- _Task details_:
Read the data, and whenever a line holds the word "isabellebody", report that line.

(Saved data entries)

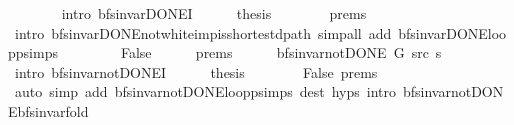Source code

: \begin{isabellebody}
\ \ \ \ \ \ \isamarkupfalse%
\ {\isacharparenleft}{\kern0pt}intro\ bfs{\isacharunderscore}{\kern0pt}invar{\isacharunderscore}{\kern0pt}DONE{\isacharprime}{\kern0pt}I{\isacharparenright}{\kern0pt}\isanewline
\ \ \ \ \isamarkupfalse%
\ {\isacharquery}{\kern0pt}thesis\isanewline
\ \ \ \ \ \ \isamarkupfalse%
\ {\isachardoublequoteopen}{}{\isachardot}{\kern0pt}prems{\isachardoublequoteclose}{\isacharparenleft}{\kern0pt}{}{\isacharparenright}{\kern0pt}\isanewline
\ \ \ \ \ \ \isamarkupfalse%
\ {\isacharparenleft}{\kern0pt}intro\ bfs{\isacharunderscore}{\kern0pt}invar{\isacharunderscore}{\kern0pt}DONE{\isachardot}{\kern0pt}not{\isacharunderscore}{\kern0pt}white{\isacharunderscore}{\kern0pt}imp{\isacharunderscore}{\kern0pt}is{\isacharunderscore}{\kern0pt}shortest{\isacharunderscore}{\kern0pt}dpath{\isacharparenright}{\kern0pt}\ {\isacharparenleft}{\kern0pt}simp{\isacharunderscore}{\kern0pt}all\ add{\isacharcolon}{\kern0pt}\ bfs{\isacharunderscore}{\kern0pt}invar{\isacharunderscore}{\kern0pt}DONE{\isachardot}{\kern0pt}loop{\isacharunderscore}{\kern0pt}psimps{\isacharparenright}{\kern0pt}\isanewline
\ \ \isamarkupfalse%
\isanewline
\ \ \ \ \isamarkupfalse%
\ False\isanewline
\ \ \ \ \isamarkupfalse%
\ {\isachardoublequoteopen}{}{\isachardot}{\kern0pt}prems{\isachardoublequoteclose}{\isacharparenleft}{\kern0pt}{}{\isacharparenright}{\kern0pt}\isanewline
\ \ \ \ \isamarkupfalse%
\ {\isachardoublequoteopen}bfs{\isacharunderscore}{\kern0pt}invar{\isacharunderscore}{\kern0pt}not{\isacharunderscore}{\kern0pt}DONE{\isacharprime}{\kern0pt}\ G\ src\ s{\isachardoublequoteclose}\isanewline
\ \ \ \ \ \ \isamarkupfalse%
\ {\isacharparenleft}{\kern0pt}intro\ bfs{\isacharunderscore}{\kern0pt}invar{\isacharunderscore}{\kern0pt}not{\isacharunderscore}{\kern0pt}DONE{\isacharprime}{\kern0pt}I{\isacharparenright}{\kern0pt}\isanewline
\ \ \ \ \isamarkupfalse%
\ {\isacharquery}{\kern0pt}thesis\isanewline
\ \ \ \ \ \ \isamarkupfalse%
\ False\ {\isachardoublequoteopen}{}{\isachardot}{\kern0pt}prems{\isachardoublequoteclose}{\isacharparenleft}{\kern0pt}{}{\isacharparenright}{\kern0pt}\isanewline
\ \ \ \ \ \ \isamarkupfalse%
\ {\isacharparenleft}{\kern0pt}auto\ simp\ add{\isacharcolon}{\kern0pt}\ bfs{\isacharunderscore}{\kern0pt}invar{\isacharunderscore}{\kern0pt}not{\isacharunderscore}{\kern0pt}DONE{\isachardot}{\kern0pt}loop{\isacharunderscore}{\kern0pt}psimps\ dest{\isacharcolon}{\kern0pt}\ {\isachardoublequoteopen}{}{\isachardot}{\kern0pt}hyps{\isachardoublequoteclose}\ intro{\isacharcolon}{\kern0pt}\ bfs{\isacharunderscore}{\kern0pt}invar{\isacharunderscore}{\kern0pt}not{\isacharunderscore}{\kern0pt}DONE{\isachardot}{\kern0pt}bfs{\isacharunderscore}{\kern0pt}invar{\isacharunderscore}{\kern0pt}fold{\isacharparenright}{\kern0pt}\isanewline

\end{isabellebody}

- _Solved exercise_:
: \begin{isabellebody}
\end{isabellebody}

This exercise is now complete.